How to find the vertex ?

f(x)= x^2-3

x^2 is never less than zero, so f(x) is never less than -3. The vertex is at (0,-3)

In general, f(x) = ax^2+bx+c has its vertex at x = -b/2a

f(x) = a(x-h)^2 + k

has its vertex at (h,k). In this case, h=0 and k = -3, so the vertex is at (0,-3)

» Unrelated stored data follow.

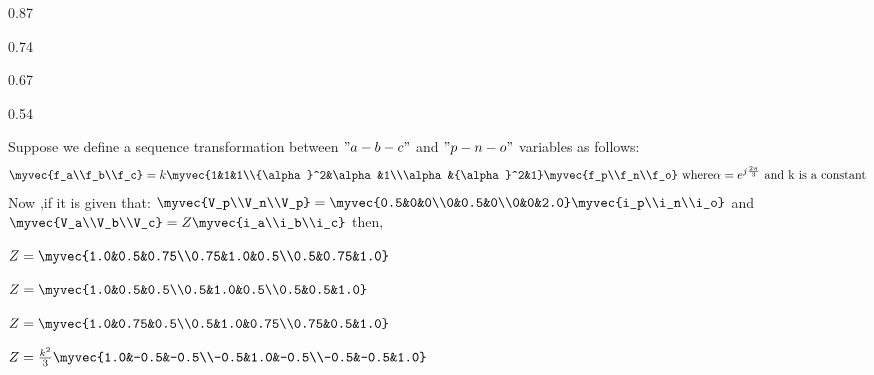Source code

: \begin{enumerate}
  \begin{multicols}{4}
        \item 0.87
        \item 0.74
        \item 0.67
        \item 0.54
    \end{multicols}
\end{enumerate}
\bigskip
\item Suppose we define a sequence transformation between $"a-b-c"$ and $"p-n-o"$ variables as follows:
\begin{align*}
    \myvec{f_a\\f_b\\f_c}=k\myvec{1&1&1\\{\alpha}^2&\alpha&1\\\alpha&{\alpha}^2&1}\myvec{f_p\\f_n\\f_o}\text{ where} \alpha=e^{j\frac{2\pi}{3}} \text{ and k is a constant}
\end{align*}
Now ,if it is given that: $\myvec{V_p\\V_n\\V_p}=\myvec{0.5&0&0\\0&0.5&0\\0&0&2.0}\myvec{i_p\\i_n\\i_o}$ and $\myvec{V_a\\V_b\\V_c}=Z\myvec{i_a\\i_b\\i_c}$ then, 
\begin{enumerate}
    \begin{multicols}{2}
        \item $Z=\myvec{1.0&0.5&0.75\\0.75&1.0&0.5\\0.5&0.75&1.0}$
        \columnbreak
        \item $Z=\myvec{1.0&0.5&0.5\\0.5&1.0&0.5\\0.5&0.5&1.0}$
        \end{multicols}
        \begin{multicols}{2}
        \item $Z=\myvec{1.0&0.75&0.5\\0.5&1.0&0.75\\0.75&0.5&1.0}$
        \item $Z=\frac{k^2}{3}\myvec{1.0&-0.5&-0.5\\-0.5&1.0&-0.5\\-0.5&-0.5&1.0}$
    \end{multicols}
\end{enumerate}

If you do not do calculus you complete the square

x^2 - 3 = y

x^2 - 3 + (3/2)^2 = y + 9/4

(x-3/2)^2 = y+9/4
vertex at (3/2 , -9/4)

assumed x with 3

To find the vertex of a quadratic function in the form f(x) = ax^2 + bx + c, you can use the formula x = -b / (2a) to find the x-coordinate of the vertex. Once you have the x-coordinate, you can substitute it back into the function to find the corresponding y-coordinate.

In the given example, f(x) = x^2 - 3, we can see that a = 1, b = 0, and c = -3. Since b is 0 in this case, the formula becomes x = 0 / (2 * 1), which simplifies to x = 0.

Now we can substitute x = 0 back into the function to find the y-coordinate. Plugging in x = 0 into f(x) = x^2 - 3, we get f(0) = 0^2 - 3, which simplifies to f(0) = -3.

Therefore, the vertex of the function f(x) = x^2 - 3 is (0, -3).